⟨

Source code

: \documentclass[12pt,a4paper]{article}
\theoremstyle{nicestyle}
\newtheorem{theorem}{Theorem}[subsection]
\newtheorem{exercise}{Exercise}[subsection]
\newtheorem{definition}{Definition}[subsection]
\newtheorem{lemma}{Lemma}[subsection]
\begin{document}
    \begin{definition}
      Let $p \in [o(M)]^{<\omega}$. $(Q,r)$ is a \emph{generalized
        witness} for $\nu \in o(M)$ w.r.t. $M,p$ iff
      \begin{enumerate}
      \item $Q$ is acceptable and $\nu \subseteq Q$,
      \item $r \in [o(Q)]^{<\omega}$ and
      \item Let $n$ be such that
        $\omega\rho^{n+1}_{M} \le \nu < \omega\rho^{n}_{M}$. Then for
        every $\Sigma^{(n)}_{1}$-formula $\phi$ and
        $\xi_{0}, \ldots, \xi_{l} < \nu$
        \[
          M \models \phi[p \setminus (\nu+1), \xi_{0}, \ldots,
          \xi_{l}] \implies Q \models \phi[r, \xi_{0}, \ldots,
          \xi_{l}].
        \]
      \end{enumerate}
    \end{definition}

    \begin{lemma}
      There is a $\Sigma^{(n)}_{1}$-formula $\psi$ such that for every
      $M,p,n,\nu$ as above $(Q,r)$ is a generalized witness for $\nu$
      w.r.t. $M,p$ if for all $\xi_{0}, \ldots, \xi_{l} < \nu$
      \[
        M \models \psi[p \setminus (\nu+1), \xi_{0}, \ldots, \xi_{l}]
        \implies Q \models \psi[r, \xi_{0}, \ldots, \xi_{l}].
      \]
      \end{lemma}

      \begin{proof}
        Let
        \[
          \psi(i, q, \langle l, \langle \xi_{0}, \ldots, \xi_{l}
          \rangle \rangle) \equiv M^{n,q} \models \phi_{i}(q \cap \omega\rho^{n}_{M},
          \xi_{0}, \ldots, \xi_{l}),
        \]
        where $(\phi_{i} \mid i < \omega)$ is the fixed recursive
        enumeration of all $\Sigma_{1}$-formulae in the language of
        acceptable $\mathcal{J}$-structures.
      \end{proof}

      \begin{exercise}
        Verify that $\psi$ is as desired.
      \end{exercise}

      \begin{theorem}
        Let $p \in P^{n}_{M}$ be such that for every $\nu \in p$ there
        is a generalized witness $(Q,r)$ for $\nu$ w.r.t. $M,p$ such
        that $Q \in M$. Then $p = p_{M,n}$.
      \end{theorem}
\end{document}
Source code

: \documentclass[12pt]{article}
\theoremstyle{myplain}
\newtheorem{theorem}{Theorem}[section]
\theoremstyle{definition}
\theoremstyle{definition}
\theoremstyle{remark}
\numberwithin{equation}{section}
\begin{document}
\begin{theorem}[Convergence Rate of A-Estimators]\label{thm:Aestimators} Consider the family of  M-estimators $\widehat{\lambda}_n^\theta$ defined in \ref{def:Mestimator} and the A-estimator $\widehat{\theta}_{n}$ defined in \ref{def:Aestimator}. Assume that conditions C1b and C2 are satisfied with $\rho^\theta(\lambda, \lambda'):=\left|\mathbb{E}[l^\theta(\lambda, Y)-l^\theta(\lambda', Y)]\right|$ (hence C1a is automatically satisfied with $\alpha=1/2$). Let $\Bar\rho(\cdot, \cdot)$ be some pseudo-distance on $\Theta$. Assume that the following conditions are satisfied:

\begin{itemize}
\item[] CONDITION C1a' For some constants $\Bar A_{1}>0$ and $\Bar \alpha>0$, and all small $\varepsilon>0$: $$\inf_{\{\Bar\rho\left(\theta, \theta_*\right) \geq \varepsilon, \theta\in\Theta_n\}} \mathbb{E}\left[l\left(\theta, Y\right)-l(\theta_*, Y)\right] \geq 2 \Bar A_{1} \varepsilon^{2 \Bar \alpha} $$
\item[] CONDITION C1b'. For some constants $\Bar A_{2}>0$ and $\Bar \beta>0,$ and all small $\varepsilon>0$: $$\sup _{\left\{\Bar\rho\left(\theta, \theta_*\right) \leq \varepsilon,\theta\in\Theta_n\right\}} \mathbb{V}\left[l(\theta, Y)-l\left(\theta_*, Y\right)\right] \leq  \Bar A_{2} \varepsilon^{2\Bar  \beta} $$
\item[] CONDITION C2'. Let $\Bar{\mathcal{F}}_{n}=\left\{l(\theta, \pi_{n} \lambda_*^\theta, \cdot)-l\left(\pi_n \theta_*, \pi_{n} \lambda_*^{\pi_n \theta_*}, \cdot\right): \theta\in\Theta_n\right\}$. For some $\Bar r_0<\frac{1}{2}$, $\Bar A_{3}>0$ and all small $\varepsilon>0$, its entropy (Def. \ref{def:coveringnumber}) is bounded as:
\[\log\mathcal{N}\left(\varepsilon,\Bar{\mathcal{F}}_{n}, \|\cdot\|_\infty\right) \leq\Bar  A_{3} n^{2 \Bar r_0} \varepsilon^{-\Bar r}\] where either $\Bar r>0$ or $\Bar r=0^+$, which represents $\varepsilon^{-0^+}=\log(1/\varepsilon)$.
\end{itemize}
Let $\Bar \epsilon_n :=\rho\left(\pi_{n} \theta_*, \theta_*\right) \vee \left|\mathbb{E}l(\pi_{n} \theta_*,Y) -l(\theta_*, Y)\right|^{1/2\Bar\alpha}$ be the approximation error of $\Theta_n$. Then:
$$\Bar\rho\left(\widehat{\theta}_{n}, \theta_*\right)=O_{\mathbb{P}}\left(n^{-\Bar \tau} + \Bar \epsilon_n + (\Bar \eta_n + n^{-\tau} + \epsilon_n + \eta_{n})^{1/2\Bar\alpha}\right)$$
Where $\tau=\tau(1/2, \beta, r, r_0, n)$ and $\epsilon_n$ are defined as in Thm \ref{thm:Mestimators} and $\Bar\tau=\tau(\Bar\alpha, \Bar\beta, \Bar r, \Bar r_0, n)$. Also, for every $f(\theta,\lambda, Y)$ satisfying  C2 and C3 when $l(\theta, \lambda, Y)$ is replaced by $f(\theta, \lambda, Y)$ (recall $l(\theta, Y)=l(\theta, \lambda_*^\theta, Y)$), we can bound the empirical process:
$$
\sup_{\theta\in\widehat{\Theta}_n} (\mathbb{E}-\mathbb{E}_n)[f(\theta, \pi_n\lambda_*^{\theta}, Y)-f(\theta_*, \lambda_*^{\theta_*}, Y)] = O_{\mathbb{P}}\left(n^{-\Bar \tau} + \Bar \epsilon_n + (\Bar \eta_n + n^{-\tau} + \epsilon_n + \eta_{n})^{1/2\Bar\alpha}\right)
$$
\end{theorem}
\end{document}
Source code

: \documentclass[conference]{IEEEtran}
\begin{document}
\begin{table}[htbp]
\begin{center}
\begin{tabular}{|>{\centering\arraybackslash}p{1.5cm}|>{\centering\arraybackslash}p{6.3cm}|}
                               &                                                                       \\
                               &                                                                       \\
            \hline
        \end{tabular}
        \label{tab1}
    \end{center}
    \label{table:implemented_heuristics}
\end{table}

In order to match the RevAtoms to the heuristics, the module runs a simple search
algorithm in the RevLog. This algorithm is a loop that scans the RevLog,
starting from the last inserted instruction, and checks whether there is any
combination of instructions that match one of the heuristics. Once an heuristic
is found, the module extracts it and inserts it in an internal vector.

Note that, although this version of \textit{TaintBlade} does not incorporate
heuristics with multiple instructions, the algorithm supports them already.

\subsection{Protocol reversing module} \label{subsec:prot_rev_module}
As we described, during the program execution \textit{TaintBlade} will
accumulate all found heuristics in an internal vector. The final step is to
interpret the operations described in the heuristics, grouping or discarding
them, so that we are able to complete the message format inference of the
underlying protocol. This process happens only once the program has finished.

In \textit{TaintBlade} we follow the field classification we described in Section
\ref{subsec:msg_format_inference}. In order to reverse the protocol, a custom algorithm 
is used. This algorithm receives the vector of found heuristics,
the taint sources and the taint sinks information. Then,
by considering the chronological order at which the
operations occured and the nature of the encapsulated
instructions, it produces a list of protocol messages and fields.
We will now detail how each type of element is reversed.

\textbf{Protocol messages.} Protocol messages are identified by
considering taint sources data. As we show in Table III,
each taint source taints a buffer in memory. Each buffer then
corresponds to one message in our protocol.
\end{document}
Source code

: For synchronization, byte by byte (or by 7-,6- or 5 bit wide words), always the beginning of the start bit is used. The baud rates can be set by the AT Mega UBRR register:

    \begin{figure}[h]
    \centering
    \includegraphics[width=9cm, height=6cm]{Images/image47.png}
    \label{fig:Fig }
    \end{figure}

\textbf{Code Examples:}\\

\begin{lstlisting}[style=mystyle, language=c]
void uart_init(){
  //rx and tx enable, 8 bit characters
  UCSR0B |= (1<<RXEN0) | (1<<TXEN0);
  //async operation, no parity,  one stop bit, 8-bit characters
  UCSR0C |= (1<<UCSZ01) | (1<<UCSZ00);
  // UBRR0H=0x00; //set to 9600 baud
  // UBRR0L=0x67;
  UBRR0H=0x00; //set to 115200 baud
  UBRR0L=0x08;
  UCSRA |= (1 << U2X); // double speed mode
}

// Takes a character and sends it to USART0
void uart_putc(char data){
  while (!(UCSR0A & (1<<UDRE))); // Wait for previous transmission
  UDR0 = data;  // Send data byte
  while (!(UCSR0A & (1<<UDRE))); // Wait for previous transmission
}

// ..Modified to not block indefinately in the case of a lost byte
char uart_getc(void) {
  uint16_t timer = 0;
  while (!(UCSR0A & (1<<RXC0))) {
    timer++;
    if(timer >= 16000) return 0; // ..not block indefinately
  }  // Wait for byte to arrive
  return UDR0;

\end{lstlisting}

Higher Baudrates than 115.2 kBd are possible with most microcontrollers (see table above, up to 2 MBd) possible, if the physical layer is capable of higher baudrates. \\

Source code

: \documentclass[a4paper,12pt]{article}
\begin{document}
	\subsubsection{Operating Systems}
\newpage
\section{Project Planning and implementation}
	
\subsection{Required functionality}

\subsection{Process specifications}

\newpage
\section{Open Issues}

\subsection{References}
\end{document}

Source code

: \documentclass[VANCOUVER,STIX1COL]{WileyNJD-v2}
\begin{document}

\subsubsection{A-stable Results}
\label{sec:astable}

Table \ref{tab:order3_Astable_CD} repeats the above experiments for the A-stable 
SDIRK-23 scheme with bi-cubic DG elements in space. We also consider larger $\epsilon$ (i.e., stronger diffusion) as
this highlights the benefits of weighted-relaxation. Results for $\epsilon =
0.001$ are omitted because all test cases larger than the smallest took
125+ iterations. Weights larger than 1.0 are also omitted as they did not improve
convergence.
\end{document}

⟩

_Work instruction_.
Print, unaltered, every line from the beginning of the material down to the line with "the fixed recursive".

_Answer to the problem_.
Source code

: \documentclass[12pt,a4paper]{article}
\theoremstyle{nicestyle}
\newtheorem{theorem}{Theorem}[subsection]
\newtheorem{exercise}{Exercise}[subsection]
\newtheorem{definition}{Definition}[subsection]
\newtheorem{lemma}{Lemma}[subsection]
\begin{document}
    \begin{definition}
      Let $p \in [o(M)]^{<\omega}$. $(Q,r)$ is a \emph{generalized
        witness} for $\nu \in o(M)$ w.r.t. $M,p$ iff
      \begin{enumerate}
      \item $Q$ is acceptable and $\nu \subseteq Q$,
      \item $r \in [o(Q)]^{<\omega}$ and
      \item Let $n$ be such that
        $\omega\rho^{n+1}_{M} \le \nu < \omega\rho^{n}_{M}$. Then for
        every $\Sigma^{(n)}_{1}$-formula $\phi$ and
        $\xi_{0}, \ldots, \xi_{l} < \nu$
        \[
          M \models \phi[p \setminus (\nu+1), \xi_{0}, \ldots,
          \xi_{l}] \implies Q \models \phi[r, \xi_{0}, \ldots,
          \xi_{l}].
        \]
      \end{enumerate}
    \end{definition}

    \begin{lemma}
      There is a $\Sigma^{(n)}_{1}$-formula $\psi$ such that for every
      $M,p,n,\nu$ as above $(Q,r)$ is a generalized witness for $\nu$
      w.r.t. $M,p$ if for all $\xi_{0}, \ldots, \xi_{l} < \nu$
      \[
        M \models \psi[p \setminus (\nu+1), \xi_{0}, \ldots, \xi_{l}]
        \implies Q \models \psi[r, \xi_{0}, \ldots, \xi_{l}].
      \]
      \end{lemma}

      \begin{proof}
        Let
        \[
          \psi(i, q, \langle l, \langle \xi_{0}, \ldots, \xi_{l}
          \rangle \rangle) \equiv M^{n,q} \models \phi_{i}(q \cap \omega\rho^{n}_{M},
          \xi_{0}, \ldots, \xi_{l}),
        \]
        where $(\phi_{i} \mid i < \omega)$ is the fixed recursive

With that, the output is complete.